Create an Expectation Suite to hold your list of Expectations. Each Feature comes with its specificities, so use Expectations as building  blocks to build a data validation step which matches your context

It can be passed along to the GE validator along with a DataFrame to generate a Validation Report. The report collects metadata on the validation steps as well as all the Validation Results from the individual expectations. These results contain essential information about the quality of the underlying data such as the computed metric or the proportion of value satisfying the Expectation.

Validation Report from Great Expectations
Figure 5. Validation Report from Great Expectations
Validation Result in Great Expectations
Figure 6. Validation Result in Great Expectations

Integrating Great Expectations with Hopsworks

As the Feature Store simplifies and encourages the reuse of features, it makes sense to validate data before writing to any Feature Groups. Data validation is performed once per feature rather than once per use-case. Not only does it reduce the validation burden on the data engineering team but it also builds trust in the quality of the data available in the Feature Store. 

Feature Groups (FG) in Hopsworks are defined by a schema (similar to a Pandas DataFrame or a table in a relational database). The schema consists of feature names and data types. One can think of these FGs as a destination table where feature pipelines regularly insert DataFrames, appending, updating, or deleting rows. Adding validation starts with defining an Expectation Suite in Great Expectations. It will hold all of the Expectations required to validate DataFrames to be inserted into the FG. It is then a matter of writing a job to perform validation manually. However this generates a lot of boilerplate and additional management such as storing and fetching the suite, running validation, storing and fetching reports, and alerts on failure.

Data Validation
Figure 7. Data Validation as an additional step in your Feature Engineering Pipeline leads to increased complexity and additional storage management. 

Taking advantage of Great Expectations integration eliminates these obstacles. Simply attach your GE expectation suite to a FG, and Hopsworks python client will take care of the data validation step automatically on every insert. In addition the Feature Store centralizes everything by storing both the data, the suite and validation reports.

Automatic Validation - Hopsworks Feature Store
Figure 8. Automatic Validation on Insertion with Hopsworks Feature Store. Store data and validation in a single place to enable easy monitoring and reduce overhead.

This not only reduces the workload of the data engineering team but enables you to keep an eye on validation while checking the FG page on the Hopsworks UI. 

Hopsworks UI
Figure 9. The validation report history keeps track of the quality of the data inserted into the Feature Group.
Hopsworks UI
Figure 10. The validation result summaries provide a quick overview of whether the  Expectations succeeded or failed.

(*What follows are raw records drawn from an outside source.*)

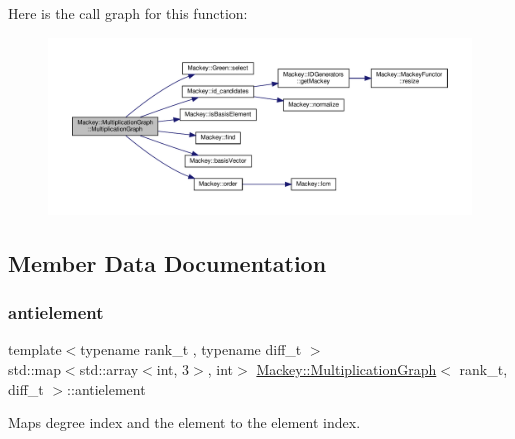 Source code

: Here is the call graph for this function\+:\nopagebreak
\begin{figure}[H]
\begin{center}
\leavevmode
\includegraphics[width=350pt]{classMackey_1_1MultiplicationGraph_a3f974791242d9e13ddca520df4265aca_cgraph}
\end{center}
\end{figure}


\subsection{Member Data Documentation}
\mbox{\label{classMackey_1_1MultiplicationGraph_ad0736e72169b51d410d5b61b0f921241}} 
\subsubsection{\texorpdfstring{antielement}{antielement}}
{\footnotesize\ttfamily template$<$typename rank\+\_\+t , typename diff\+\_\+t $>$ \\
std\+::map$<$std\+::array$<$int, 3$>$, int$>$ \hyperlink{classMackey_1_1MultiplicationGraph}{Mackey\+::\+Multiplication\+Graph}$<$ rank\+\_\+t, diff\+\_\+t $>$\+::antielement\hspace{0.3cm}{\ttfamily [protected]}}



Maps degree index and the element to the element index. 

\mbox{\label{classMackey_1_1MultiplicationGraph_aa0eb04947f664262233ed4cdf650371b}}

Take advantage of Hopsworks API to streamline your Data Validation workflow

You can choose between two ingestion policies when adding Data Validation to Hopsworks in order to fit your project requirements. To avoid Data Validation becoming an obstacle in the early phase of a project, the ingestion policy defaults to "ALWAYS". Data insertion is always performed regardless of whether data validation succeeded or not. Validation via Great Expectations will, however, generate and upload reports on every insertion. Your team can then use them to build a better understanding of the underlying data and refine the Feature Engineering pipeline.

# The "ALWAYS" ingestion policy inserts data even when validation fails, 
# ideal to avoid data loss and rapid prototyping
trans_fg.save_expectation_suite(
    expectation_suite_trans, 
    validation_ingestion_policy="ALWAYS")

# The "STRICT" ingestion policy only inserts data when data validation succeeds,
# perfect for production environment 
trans_fg.save_expectation_suite(
    expectation_suite_trans, 
    validation_ingestion_policy="STRICT")

Set an ingestion policy that matches your context : "ALWAYS" to use data validation to  monitor an early phase project, "STRICT" to enable gatekeeping for production grade data.

However as projects mature and move closer to production, you can set the ingestion policy to "STRICT" to block the insertion of data which do not meet production standards. This is particularly important for services using the Online Feature Store. Indeed, such online data can be queried at any time by a model in production. A deterioration of the data quality in the Online Feature Store could directly reduce the predictive accuracy of models relying on those features.

When working on your feature engineering pipeline you want to constantly keep an eye on whether your changes are breaking data validation. Once you are connected to Hopsworks, you can use your registered expectation suite to check for breaking changes. You can even choose to upload the validation report to keep track of your experimentation. This functionality can also be particularly convenient if you have a large dataset to insert and want to check whether a sample passes the validation checks. 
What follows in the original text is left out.